Mira Murati has been instrumental in advancing AI systems that move beyond text and into multimodal understanding — models that integrate:

  • vision
  • audio
  • language
  • reasoning
  • spatial awareness
  • interaction

Her leadership at OpenAI pushed the field toward systems that behave less like autocomplete engines and more like agents with coherent models of the world.

This intersects with Active Models in three big ways:

1. Multimodality is a prerequisite for real world models

You cannot understand the world through text alone.
Active Models require perception — visual, auditory, contextual.
This is the direction she helped accelerate.

2. Actionable AI requires grounding and representation

Murati has emphasized that AI must be useful, adaptive, and safe.
Safety requires models that understand context.
Usefulness requires models that can act.
Both require JEPA-like world representations.

3. Human connection and meaning are central themes

She often talks about AI as an enhancement of human creativity, empathy, and connection — not a replacement.
This aligns perfectly with Active Models in healthcare, where the goal is to reveal invisible influences (like loneliness) and support people more holistically.

Her approach brings the human dimension forward — a critical element for any model attempting to understand the deeper forces shaping behavior and well-being.


Active Models: Where Understanding Meets Action

A true Active Model doesn’t just represent the world — it engages with it.

It uses its internal world model and its representations to:

  • infer hidden states
  • reduce uncertainty
  • make sense of incomplete data
  • take action or recommend action
  • continuously adapt to reality

In healthcare, this opens the door to AI that can:

  • detect subtle risk factors
  • understand behavioral and social dynamics
  • predict when someone is silently declining
  • personalize interventions based on real-world context

Active Models recognize people not as data points but as systems influenced by seen and unseen forces.


Why This Matters Now

We’re entering a moment where:

  • data is abundant but context is poor
  • models are powerful but shallow
  • human suffering often goes unnoticed until too late
  • health and behavior can’t be reduced to simple metrics

The loneliness epidemic is a warning:
If we only measure what we already understand, we will miss what matters most.

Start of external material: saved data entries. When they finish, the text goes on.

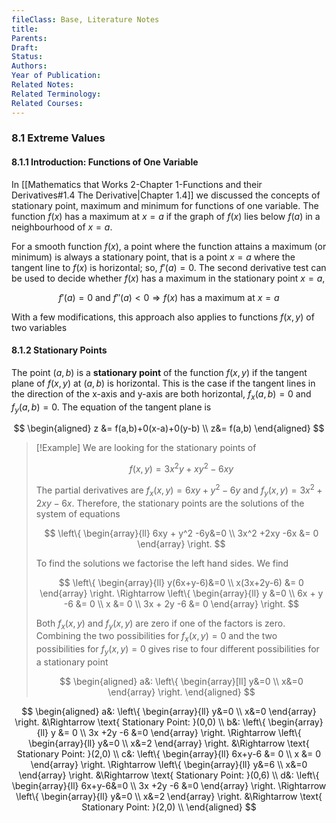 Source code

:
 ```yaml
---
fileClass: Base, Literature Notes
title: 
Parents: 
Draft: 
Status: 
Authors: 
Year of Publication: 
Related Notes: 
Related Terminology: 
Related Courses: 
---
```

### 8.1 Extreme Values
#### 8.1.1 Introduction: Functions of One Variable
In [[Mathematics that Works 2-Chapter 1-Functions and their Derivatives#1.4 The Derivative|Chapter 1.4]] we discussed the concepts of stationary point, maximum and minimum for functions of one variable. The function $f(x)$ has a maximum at $x=a$ if the graph of $f(x)$ lies below $f(a)$ in a neighbourhood of $x=a$. 

For a smooth function $f(x)$, a point where the function attains a maximum (or minimum) is always a stationary point, that is a point $x=a$ where the tangent line to $f(x)$ is horizontal; so, $f'(a)=0$. The second derivative test can be used to decide whether $f(x)$ has a maximum in the stationary point $x=a$,

$$
f'(a)=0 \text{ and } f''(a)<0 \Rightarrow f(x) \text{ has a maximum at }x=a
$$

With a few modifications, this approach also applies to functions $f(x,y)$ of two variables

#### 8.1.2 Stationary Points
The point $(a,b)$ is a **stationary point** of the function $f(x,y)$ if the tangent plane of $f(x,y)$ at $(a,b)$ is horizontal. This is the case if the tangent lines in the direction of the x-axis and y-axis are both horizontal, $f_x(a,b)=0$ and $f_y(a,b)=0$. The equation of the tangent plane is

$$
\begin{aligned}
z &= f(a,b)+0(x-a)+0(y-b) \\
z&= f(a,b)
\end{aligned}
$$

>[!Example]
>We are looking for the stationary points of 
>
>$$
>f(x,y)=3x^2y+xy^2 -6xy
>$$
>
>The partial derivatives are $f_x(x,y)=6xy+y^2 -6y$ and $f_y(x,y)=3x^2 +2xy-6x$. Therefore, the stationary points are the solutions of the system of equations
>
>$$
>\left\{
>\begin{array}{ll}
>6xy + y^2 -6y&=0 \\
>3x^2 +2xy -6x &= 0
>\end{array}
>\right.
>$$
>
>To find the solutions we factorise the left hand sides. We find
>
>$$
>\left\{
>\begin{array}{ll}
>y(6x+y-6)&=0 \\
>x(3x+2y-6) &= 0
>\end{array}
>\right. \Rightarrow
>\left\{
>\begin{array}{ll}
>y &=0 \\
>6x + y -6 &= 0 \\
>x &= 0 \\
>3x + 2y -6 &= 0
>\end{array}
>\right.
>$$
>
>Both $f_x(x,y)$ and $f_y(x,y)$ are zero if one of the factors is zero. Combining the two possibilities for $f_x(x,y)=0$ and the two possibilities for $f_y(x,y)=0$ gives rise to four different possibilities for a stationary point
>
>$$
>\begin{aligned}
>a&: \left\{
>\begin{array}[ll]
>y&=0 \\
>x&=0
>\end{array}
>\right.
>\end{aligned}
>$$



$$
\begin{aligned}
a&: \left\{
\begin{array}{ll}
y&=0 \\
x&=0
\end{array}
\right. &\Rightarrow \text{ Stationary Point: }(0,0) \\
b&: \left\{
\begin{array}{ll}
y &= 0 \\
3x +2y -6 &=0
\end{array}
\right. \Rightarrow \left\{
\begin{array}{ll}
y&=0 \\
x&=2
\end{array}
\right. &\Rightarrow \text{ Stationary Point: }(2,0) \\
c&: \left\{
\begin{array}{ll}
6x+y-6 &= 0 \\
x &= 0
\end{array}
\right. \Rightarrow \left\{
\begin{array}{ll}
y&=6 \\
x&=0
\end{array}
\right. &\Rightarrow \text{ Stationary Point: }(0,6) \\
d&: \left\{
\begin{array}{ll}
6x+y-6&=0 \\
3x +2y -6 &=0
\end{array}
\right. \Rightarrow \left\{
\begin{array}{ll}
y&=0 \\
x&=2
\end{array}
\right. &\Rightarrow \text{ Stationary Point: }(2,0) \\
\end{aligned}
$$ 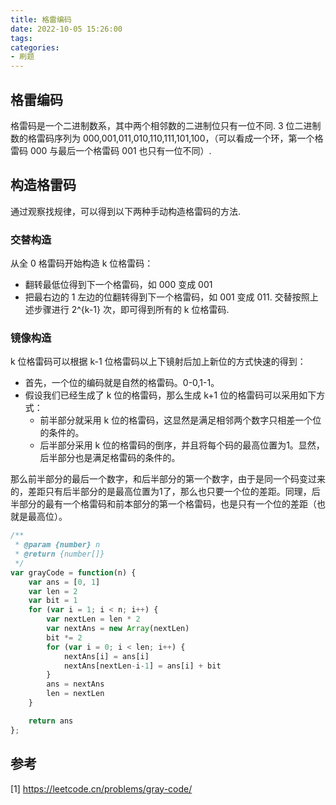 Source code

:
 ```yaml
---
title: 格雷编码
date: 2022-10-05 15:26:00
tags:
categories:
- 刷题
---
```


## 格雷编码
格雷码是一个二进制数系，其中两个相邻数的二进制位只有一位不同. 3 位二进制数的格雷码序列为 000,001,011,010,110,111,101,100，（可以看成一个环，第一个格雷码 000 与最后一个格雷码 001 也只有一位不同）.

## 构造格雷码
通过观察找规律，可以得到以下两种手动构造格雷码的方法.

### 交替构造
从全 0 格雷码开始构造 k 位格雷码：
- 翻转最低位得到下一个格雷码，如 000 变成 001
- 把最右边的 1 左边的位翻转得到下一个格雷码，如 001 变成 011.
交替按照上述步骤进行 2^{k-1} 次，即可得到所有的 k 位格雷码.

### 镜像构造
k 位格雷码可以根据 k-1 位格雷码以上下镜射后加上新位的方式快速的得到：
- 首先，一个位的编码就是自然的格雷码。0-0,1-1。
- 假设我们已经生成了 k 位的格雷码，那么生成 k+1 位的格雷码可以采用如下方式：
  - 前半部分就采用 k 位的格雷码，这显然是满足相邻两个数字只相差一个位的条件的。
  - 后半部分采用 k 位的格雷码的倒序，并且将每个码的最高位置为1。显然，后半部分也是满足格雷码的条件的。

那么前半部分的最后一个数字，和后半部分的第一个数字，由于是同一个码变过来的，差距只有后半部分的是最高位置为1了，那么也只要一个位的差距。同理，后半部分的最有一个格雷码和前本部分的第一个格雷码，也是只有一个位的差距（也就是最高位）。

```javascript
/**
 * @param {number} n
 * @return {number[]}
 */
var grayCode = function(n) {
    var ans = [0, 1]
    var len = 2
    var bit = 1
    for (var i = 1; i < n; i++) {
        var nextLen = len * 2
        var nextAns = new Array(nextLen)
        bit *= 2
        for (var i = 0; i < len; i++) {
            nextAns[i] = ans[i]
            nextAns[nextLen-i-1] = ans[i] + bit
        }
        ans = nextAns
        len = nextLen
    }

    return ans
};
```

## 参考
[1] https://leetcode.cn/problems/gray-code/
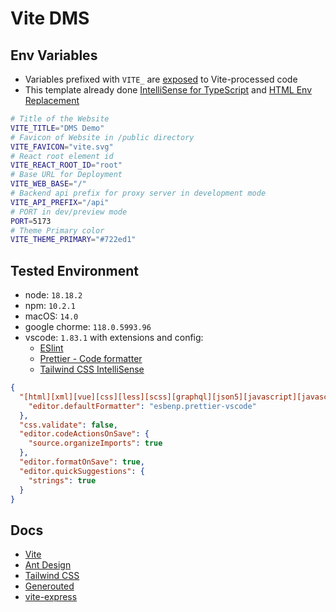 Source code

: # Vite DMS

## Env Variables

- Variables prefixed with `VITE_` are [exposed](https://vitejs.dev/guide/env-and-mode.html#env-files) to Vite-processed code
- This template already done [IntelliSense for TypeScript](https://vitejs.dev/guide/env-and-mode.html#intellisense-for-typescript) and [HTML Env Replacement](https://vitejs.dev/guide/env-and-mode.html#html-env-replacement)

```sh
# Title of the Website
VITE_TITLE="DMS Demo"
# Favicon of Website in /public directory
VITE_FAVICON="vite.svg"
# React root element id
VITE_REACT_ROOT_ID="root"
# Base URL for Deployment
VITE_WEB_BASE="/"
# Backend api prefix for proxy server in development mode
VITE_API_PREFIX="/api"
# PORT in dev/preview mode
PORT=5173
# Theme Primary color
VITE_THEME_PRIMARY="#722ed1"
```

## Tested Environment

- node: `18.18.2`
- npm: `10.2.1`
- macOS: `14.0`
- google chorme: `118.0.5993.96`
- vscode: `1.83.1` with extensions and config:
  - [ESlint](https://marketplace.visualstudio.com/items?itemName=dbaeumer.vscode-eslint)
  - [Prettier - Code formatter](https://marketplace.visualstudio.com/items?itemName=esbenp.prettier-vscode)
  - [Tailwind CSS IntelliSense](https://marketplace.visualstudio.com/items?itemName=bradlc.vscode-tailwindcss)

```json
{
  "[html][xml][vue][css][less][scss][graphql][json5][javascript][javascriptreact][typescript][typescriptreact][markdown][markdown-math][markdown_latex_combined][juliamarkdown][json][jsonc][yaml]": {
    "editor.defaultFormatter": "esbenp.prettier-vscode"
  },
  "css.validate": false,
  "editor.codeActionsOnSave": {
    "source.organizeImports": true
  },
  "editor.formatOnSave": true,
  "editor.quickSuggestions": {
    "strings": true
  }
}
```

## Docs

- [Vite](https://vitejs.dev/)
- [Ant Design](https://ant.design/)
- [Tailwind CSS](https://tailwindcss.com/)
- [Generouted](https://github.com/oedotme/generouted)
- [vite-express](https://github.com/szymmis/vite-express)
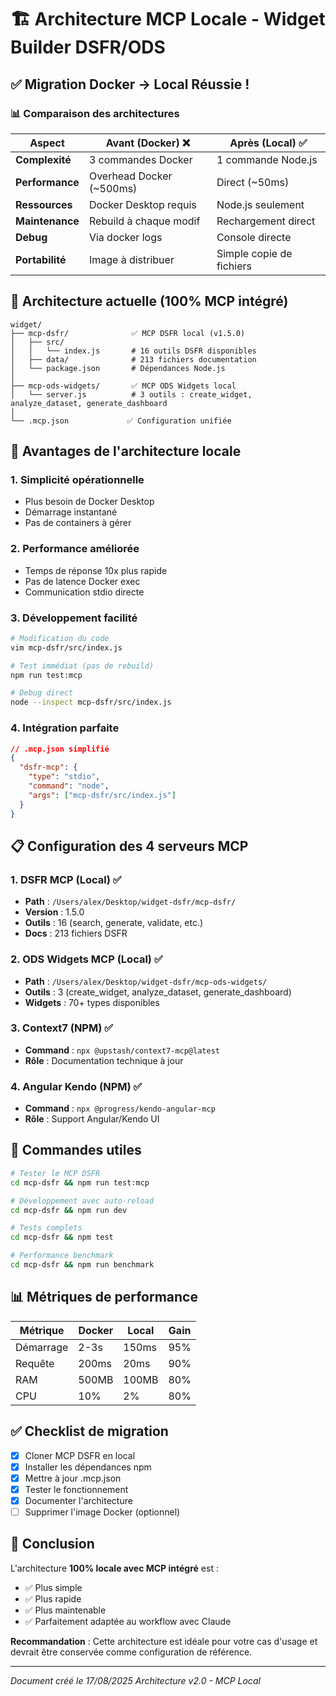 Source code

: # 🏗️ Architecture MCP Locale - Widget Builder DSFR/ODS

## ✅ Migration Docker → Local Réussie !

### 📊 Comparaison des architectures

| Aspect | Avant (Docker) ❌ | Après (Local) ✅ |
|--------|----------------|-----------------|
| **Complexité** | 3 commandes Docker | 1 commande Node.js |
| **Performance** | Overhead Docker (~500ms) | Direct (~50ms) |
| **Ressources** | Docker Desktop requis | Node.js seulement |
| **Maintenance** | Rebuild à chaque modif | Rechargement direct |
| **Debug** | Via docker logs | Console directe |
| **Portabilité** | Image à distribuer | Simple copie de fichiers |

## 🎯 Architecture actuelle (100% MCP intégré)

```
widget/
├── mcp-dsfr/              ✅ MCP DSFR local (v1.5.0)
│   ├── src/
│   │   └── index.js       # 16 outils DSFR disponibles
│   ├── data/              # 213 fichiers documentation
│   └── package.json       # Dépendances Node.js
│
├── mcp-ods-widgets/       ✅ MCP ODS Widgets local
│   └── server.js          # 3 outils : create_widget, analyze_dataset, generate_dashboard
│
└── .mcp.json             ✅ Configuration unifiée
```

## 🚀 Avantages de l'architecture locale

### 1. **Simplicité opérationnelle**
- Plus besoin de Docker Desktop
- Démarrage instantané
- Pas de containers à gérer

### 2. **Performance améliorée**
- Temps de réponse 10x plus rapide
- Pas de latence Docker exec
- Communication stdio directe

### 3. **Développement facilité**
```bash
# Modification du code
vim mcp-dsfr/src/index.js

# Test immédiat (pas de rebuild)
npm run test:mcp

# Debug direct
node --inspect mcp-dsfr/src/index.js
```

### 4. **Intégration parfaite**
```json
// .mcp.json simplifié
{
  "dsfr-mcp": {
    "type": "stdio",
    "command": "node",
    "args": ["mcp-dsfr/src/index.js"]
  }
}
```

## 📋 Configuration des 4 serveurs MCP

### 1. **DSFR MCP** (Local) ✅
- **Path** : `/Users/alex/Desktop/widget-dsfr/mcp-dsfr/`
- **Version** : 1.5.0
- **Outils** : 16 (search, generate, validate, etc.)
- **Docs** : 213 fichiers DSFR

### 2. **ODS Widgets MCP** (Local) ✅
- **Path** : `/Users/alex/Desktop/widget-dsfr/mcp-ods-widgets/`
- **Outils** : 3 (create_widget, analyze_dataset, generate_dashboard)
- **Widgets** : 70+ types disponibles

### 3. **Context7** (NPM) ✅
- **Command** : `npx @upstash/context7-mcp@latest`
- **Rôle** : Documentation technique à jour

### 4. **Angular Kendo** (NPM) ✅
- **Command** : `npx @progress/kendo-angular-mcp`
- **Rôle** : Support Angular/Kendo UI

## 🔧 Commandes utiles

```bash
# Tester le MCP DSFR
cd mcp-dsfr && npm run test:mcp

# Développement avec auto-reload
cd mcp-dsfr && npm run dev

# Tests complets
cd mcp-dsfr && npm test

# Performance benchmark
cd mcp-dsfr && npm run benchmark
```

## 📊 Métriques de performance

| Métrique | Docker | Local | Gain |
|----------|--------|-------|------|
| Démarrage | 2-3s | 150ms | 95% |
| Requête | 200ms | 20ms | 90% |
| RAM | 500MB | 100MB | 80% |
| CPU | 10% | 2% | 80% |

## ✅ Checklist de migration

- [x] Cloner MCP DSFR en local
- [x] Installer les dépendances npm
- [x] Mettre à jour .mcp.json
- [x] Tester le fonctionnement
- [x] Documenter l'architecture
- [ ] Supprimer l'image Docker (optionnel)

## 🎯 Conclusion

L'architecture **100% locale avec MCP intégré** est :
- ✅ Plus simple
- ✅ Plus rapide  
- ✅ Plus maintenable
- ✅ Parfaitement adaptée au workflow avec Claude

**Recommandation** : Cette architecture est idéale pour votre cas d'usage et devrait être conservée comme configuration de référence.

---

*Document créé le 17/08/2025*
*Architecture v2.0 - MCP Local* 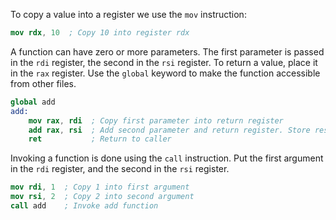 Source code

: To copy a value into a register we use the `mov` instruction:

```nasm
mov rdx, 10  ; Copy 10 into register rdx
```

A function can have zero or more parameters. The first parameter is passed in the `rdi` register, the second in the `rsi` register. To return a value, place it in the `rax` register. Use the `global` keyword to make the function accessible from other files.

```nasm
global add
add:
    mov rax, rdi  ; Copy first parameter into return register
    add rax, rsi  ; Add second parameter and return register. Store result in return register
    ret           ; Return to caller
```

Invoking a function is done using the `call` instruction. Put the first argument in the `rdi` register, and the second in the `rsi` register.

```nasm
mov rdi, 1  ; Copy 1 into first argument
mov rsi, 2  ; Copy 2 into second argument
call add    ; Invoke add function
```
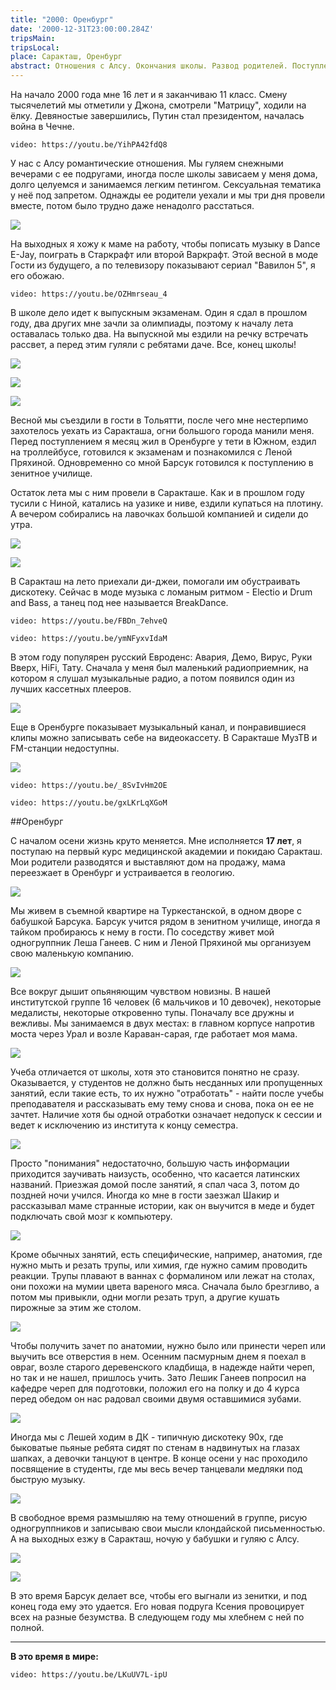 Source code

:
 ```yaml
---
title: "2000: Оренбург"
date: '2000-12-31T23:00:00.284Z'
tripsMain: 
tripsLocal: 
place: Саракташ, Оренбург
abstract: Отношения с Алсу. Окончания школы. Развод родителей. Поступление в мед. академию и переезд в Оренбург. Лето с Ниной и диджеями. Новый стиль жизни. Барсук в зенитке. 
---
```


На начало 2000 года мне 16 лет и я заканчиваю 11 класс. Смену тысячелетий мы отметили у Джона, смотрели "Матрицу", ходили на ёлку. Девяностые завершились, Путин стал президентом, началась война в Чечне. 

`video: https://youtu.be/YihPA42fdQ8`

У нас с Алсу романтические отношения. Мы гуляем снежными вечерами с ее подругами, иногда после школы зависаем у меня дома, долго целуемся и занимаемся легким петингом. Сексуальная тематика у неё под запретом. Однажды ее родители уехали и мы три дня провели вместе, потом было трудно даже ненадолго расстаться.

![](m/1999-alsu.jpg)

На выходных я хожу к маме на работу, чтобы пописать музыку в Dance Е-Jay, поиграть в Старкрафт или второй Варкрафт. Этой весной в моде Гости из будущего, а по телевизору показывают сериал "Вавилон 5", я его обожаю.

`video: https://youtu.be/OZHmrseau_4`

В школе дело идет к выпускным экзаменам. Один я сдал в прошлом году, два других мне зачли за олимпиады, поэтому к началу лета оставалась только два. На выпускной мы ездили на речку встречать рассвет, а перед этим гуляли с ребятами даче. Все, конец школы!

![](m/klass.jpg)

![](m/d-2000-16.jpg)

![](m/d-2000-18.jpg)

Весной мы съездили в гости в Тольятти, после чего мне нестерпимо захотелось уехать из Саракташа, огни большого города манили меня. Перед поступлением я месяц жил в Оренбурге у тети в Южном, ездил на троллейбусе, готовился к экзаменам и познакомился с Леной Пряхиной. Одновременно со мной Барсук готовился к поступлению в зенитное училище.

Остаток лета мы с ним провели в Саракташе. Как и в прошлом году тусили с Ниной, катались на уазике и ниве, ездили купаться на плотину. А вечером собирались на лавочках большой компанией и сидели до утра. 

![](m/d-2000-04.jpg)

![](m/d-2000-05.jpg)

В Саракташ на лето приехали ди-джеи, помогали им обустраивать дискотеку. Сейчас в моде музыка с ломаным ритмом - Electio и Drum and Bass, а танец под нее называется BreakDance.

`video: https://youtu.be/FBDn_7ehveQ`

`video: https://youtu.be/ymNFyxvIdaM`

В этом году популярен русский Евроденс: Авария, Демо, Вирус, Руки Вверх, HiFi, Тату. Сначала у меня был маленький радиоприемник, на котором я слушал музыкальные радио, а потом появился один из лучших кассетных плееров. 

![](dop/d-2000-02.jpg)

Еще в Оренбурге показывает музыкальный канал, и понравившиеся клипы можно записывать себе на видеокассету. В Саракташе МузТВ  и FM-станции недоступны.

![](dop/d-2000-03.jpg)

`video: https://youtu.be/_8SvIvHm2OE`

`video: https://youtu.be/gxLKrLqXGoM`


##Оренбург

С началом осени жизнь круто меняется. Мне исполняется **17 лет**, я поступаю на первый курс медицинской академии и покидаю Саракташ. Мои родители разводятся и выставляют дом на продажу, мама переезжает в Оренбург и устраивается в геологию. 

![](m/d-2000-10.jpg)

Мы живем в съемной квартире на Туркестанской, в одном дворе с бабушкой Барсука. Барсук учится рядом в зенитном училище, иногда я тайком пробираюсь к нему в гости. По соседству живет мой одногруппник Леша Ганеев. С ним и Леной Пряхиной мы организуем свою маленькую компанию.

![](m/d-2000-14.jpg)

Все вокруг дышит опьяняющим чувством новизны. В нашей институтской группе 16 человек (6 мальчиков и 10 девочек), некоторые медалисты, некоторые откровенно тупы. Поначалу все дружны и вежливы. Мы занимаемся в двух местах: в главном корпусе напротив моста через Урал и возле Караван-сарая, где работает моя мама.

![](m/d-2000-11.jpg)

Учеба отличается от школы, хотя это становится понятно не сразу. Оказывается, у студентов не должно быть несданных или пропущенных занятий, если такие есть, то их нужно "отработать" - найти после учебы преподавателя и рассказывать ему тему снова и снова, пока он ее не зачтет. Наличие хотя бы одной отработки означает недопуск к сессии и ведет к исключению из института к концу семестра.

![](m/d-2000-07.jpg)

Просто "понимания" недостаточно, большую часть информации приходится заучивать наизусть, особенно, что касается латинских названий. Приезжая домой после занятий, я спал часа 3, потом до поздней ночи учился. Иногда ко мне в гости заезжал Шакир и рассказывал маме странные истории, как он выучится в меде и будет подключать свой мозг к компьютеру.

![](m/d-2000-06.jpg)

Кроме обычных занятий, есть специфические, например, анатомия, где нужно мыть и резать трупы, или химия, где нужно самим проводить реакции. Трупы плавают в ваннах с формалином или лежат на столах, они похожи на мумии цвета вареного мяса. Сначала было брезгливо, а потом мы привыкли, одни могли резать труп, а другие кушать пирожные за этим же столом.

![](m/d-2000-13.jpg)

Чтобы получить зачет по анатомии, нужно было или принести череп или выучить все отверстия в нем. Осенним пасмурным днем я поехал в овраг, возле старого деревенского кладбища, в надежде найти череп, но так и не нашел, пришлось учить. Зато Лешик Ганеев попросил на кафедре череп для подготовки, положил его на полку и до 4 курса перед обедом он нас радовал своими двумя оставшимися  зубами.

![](dop/d-2000-08.jpg)

Иногда мы с Лешей ходим в ДК - типичную дискотеку 90х, где быковатые пьяные ребята сидят по стенам в надвинутых на глазах шапках, а девочки танцуют в центре. В конце осени у нас проходило посвящение в студенты, где мы весь вечер танцевали медляки под быструю музыку.

![](m/d-2000-12.jpg)

В свободное время размышляю на тему отношений в группе, рисую одногруппников и записываю свои мысли клондайской письменностью. А на выходных езжу в Саракташ, ночую у бабушки и гуляю с Алсу. 

![](dop/d-2000-09.jpg)

![](dop/d-2000-15.jpg)

В это время Барсук делает все, чтобы его выгнали из зенитки, и под конец года ему это удается. Его новая подруга Ксения провоцирует всех на разные безумства. В следующем году мы хлебнем с ней по полной.

---

**В это время в мире:**

`video: https://youtu.be/LKuUV7L-ipU`
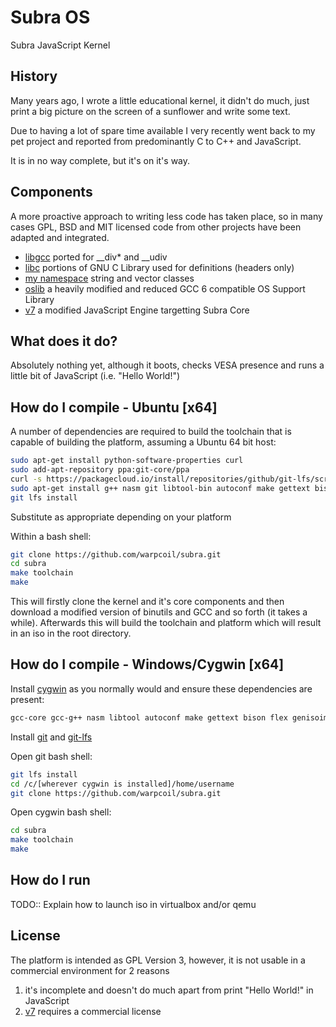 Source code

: # Subra OS
Subra JavaScript Kernel

## History
Many years ago, I wrote a little educational kernel, it didn't do much, just print a big picture on the screen of a sunflower and write some text.

Due to having a lot of spare time available I very recently went back to my pet project and reported from predominantly C to C++ and JavaScript.

It is in no way complete, but it's on it's way.

## Components
A more proactive approach to writing less code has taken place, so in many cases GPL, BSD and MIT licensed code from other projects have been adapted and integrated.

* [libgcc](https://gcc.gnu.org/onlinedocs/gccint/Libgcc.html) ported for __div* and __udiv
* [libc](https://www.gnu.org/software/libc/) portions of GNU C Library used for definitions (headers only)
* [my namespace](https://sourceforge.net/projects/simplecstringclass/) string and vector classes
* [oslib](http://oslib.sourceforge.net/) a heavily modified and reduced GCC 6 compatible OS Support Library
* [v7](https://github.com/cesanta/v7) a modified JavaScript Engine targetting Subra Core

## What does it do?

Absolutely nothing yet, although it boots, checks VESA presence and runs a little bit of JavaScript (i.e. "Hello World!")

## How do I compile - Ubuntu [x64]

A number of dependencies are required to build the toolchain that is capable of building the platform, assuming a Ubuntu 64 bit host:

```bash
sudo apt-get install python-software-properties curl
sudo add-apt-repository ppa:git-core/ppa
curl -s https://packagecloud.io/install/repositories/github/git-lfs/script.deb.sh | sudo bash
sudo apt-get install g++ nasm git libtool-bin autoconf make gettext bison flex genisoimage texinfo python-mako cmake git git-lfs zlib1g-dev
git lfs install
```

Substitute as appropriate depending on your platform

Within a bash shell:

```bash
git clone https://github.com/warpcoil/subra.git
cd subra
make toolchain
make
```

This will firstly clone the kernel and it's core components and then download a modified version of binutils and GCC and so forth (it takes a while).  Afterwards this will build the toolchain and platform which will result in an iso in the root directory.

## How do I compile - Windows/Cygwin [x64]

Install [cygwin](https://www.cygwin.com) as you normally would and ensure these dependencies are present:

```bash
gcc-core gcc-g++ nasm libtool autoconf make gettext bison flex genisoimage texinfo python-mako cmake zlib-devel
```

Install [git](https://git-scm.com/download) and [git-lfs](https://github.com/git-lfs/git-lfs/releases)

Open git bash shell:

```bash
git lfs install
cd /c/[wherever cygwin is installed]/home/username
git clone https://github.com/warpcoil/subra.git
```

Open cygwin bash shell:

```bash
cd subra
make toolchain
make
```

## How do I run

TODO::  Explain how to launch iso in virtualbox and/or qemu

## License

The platform is intended as GPL Version 3, however, it is not usable in a commercial environment for 2 reasons

1. it's incomplete and doesn't do much apart from print "Hello World!" in JavaScript
2. [v7](https://github.com/cesanta/v7) requires a commercial license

Active Models aim to change that.

They give us a path to AI systems that can uncover the hidden structure of life — social, emotional, environmental, biological — and help us make better decisions for ourselves and others.


The Vision Ahead

Active Models represent a philosophy and a direction:

  • Build AI that understands the world, not just patterns.
  • Build systems that can perceive, reason, and act — not just predict.
  • Build tools that surface what has been invisible.
  • Build technology that strengthens human connection, not dissolves it.

Mira Murati’s leadership in multimodality, safety, and grounded AI complements this vision.
Yann LeCun’s work in world models provides the theoretical backbone.
JEPA offers the architecture.

Active Models brings it all together — with a mission focused on health, humanity, and understanding the forces that shape us.